Comment cette révolution globale, c’est à dire le mouvement de remise en question de l’autonomisation des champs (constitutif de la différenciation sociale) couplée à la colonisation des logiques du champ économique, s’est-elle opérée ?

La « révolution néolibérale » 

Révolution symbolique, le néolibéralisme use de la « philosophie sociale de la fraction dominante de la classe dominante » pour critiquer l’état des choses. Dès lors, ceux qui s’opposent aux mesures néolibérales sont présentés et décrits comme conservateurs, puisqu’ils veulent protéger un modèle social perçu par la classe dominante comme « désuet ». Pour Bourdieu, le tournant néolibéral est en réalité la conséquence d’une transformation de la formation des élites. C’est au niveau de l’État que la révolution a lieu. Symboliquement, l’ENA a remplacé l’ENS ; les techniciens ont remplacé les intellectuels. Le néolibéralisme ne correspond pas à une demande de la population, mais crée l’offre et, in fine, la demande. Dans un article(2), Pierre Bourdieu et Monique de Saint-Martin étudient la politique d’aide à la personne menée par Raymond Barre pour accéder à la propriété. Leur conclusion est la suivante : il n’y avait pas de demande d’aide pour l’accès à la propriété, mais l’Etat, via des politiques d’aides publiques, a encouragé cette demande. L’Etat avait donc en tête, indépendamment de la demande démocratique, de contribuer à la production de petits propriétaires.

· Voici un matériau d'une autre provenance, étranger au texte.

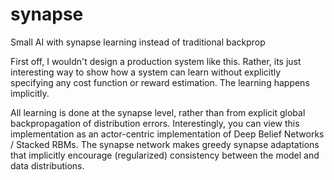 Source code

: # synapse
Small AI with synapse learning instead of traditional backprop

First off, I wouldn't design a production system like this. Rather,
its just interesting way to show how a system
can learn without explicitly specifying any cost function
or reward estimation. The learning happens implicitly.

All learning is done at the synapse level, rather than
from explicit global backpropagation of distribution errors.
Interestingly, you can view this implementation as an actor-centric
implementation of Deep Belief Networks / Stacked RBMs. The synapse network
makes greedy synapse adaptations that implicitly encourage (regularized)
consistency between the model and data distributions.
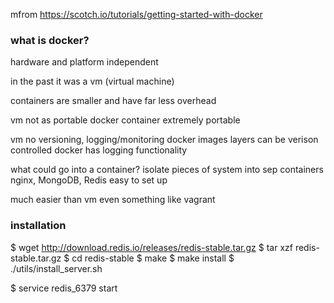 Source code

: mfrom https://scotch.io/tutorials/getting-started-with-docker


### what is docker?

hardware and platform independent

in the past it was a vm (virtual machine)

containers are smaller and have far less overhead

vm not as portable docker container extremely portable

vm no versioning, logging/monitoring
docker images layers can be verison controlled
docker has logging functionality

what could go into a container?
isolate pieces of system into sep containers
nginx, MongoDB, Redis
easy to set up

much easier than vm even something like vagrant

### installation

$ wget http://download.redis.io/releases/redis-stable.tar.gz
$ tar xzf redis-stable.tar.gz
$ cd redis-stable
$ make
$ make install
$ ./utils/install_server.sh

$ service redis_6379 start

Autre exemple flagrant, que chacun peut sentir dans son rapport aux services publics, la révolution néolibérale dans la fonction publique – autrement appelée le new public management. Chaque Français constate les difficultés auxquelles font face les fonctionnaires qui, d’une part, manquent de moyens, mais qui, de surcroît, subissent des injonctions d’efficacité administrative qui renvoient à une logique économiciste alors que l’habitus du fonctionnaire n’est pas prédisposé à la rentabilité rempli économiciste. Tout au contraire, les dispositions sociales et mentales incorporées progressivement par les fonctionnaires relèvent souvent du sens de l’intérêt général.

Dernier exemple qui vient compléter notre précédent exemple sur le champ culturel. Prenons le champ musical. Auparavant, avant que le champ économique ne colonise tous les autres, la domination symbolique dans le champ de la musique s’exerçait par la reconnaissance des pairs – critiques et artistes – ou l’inclusion dans les mondes dominants de la musique – opéra, concerts classiques etc. Désormais, cette logique propre au champ culturel tend à s’estomper, et la logique économique prend le pas. Pensons aux rappeurs qui, pour afficher leur réussite, ne vont non pas dire « j’ai plus de talent qu’un tel » ou « ma musique est travaillée, réfléchie et réussie » mais plutôt « j’ai vendu X nombre d’albums », « j’ai vendu plus qu’un tel ». Cette révolution néolibérale n’est donc pas qu’économique, même si c’est son versant le plus décriée et commentée, elle est avant tout symbolique. Le néolibéralisme travaille et modifie « tous les champs en profondeur et de façon durable en s’imposant par la fabrication d’habitus purement économiques ». Il détruit les fondements mentaux et moraux du désintéressement. Dès lors le désintéressement – longtemps critiqué par Bourdieu comme étant hypocrite – des fonctionnaires devient un outil de résistance face au néolibéralisme.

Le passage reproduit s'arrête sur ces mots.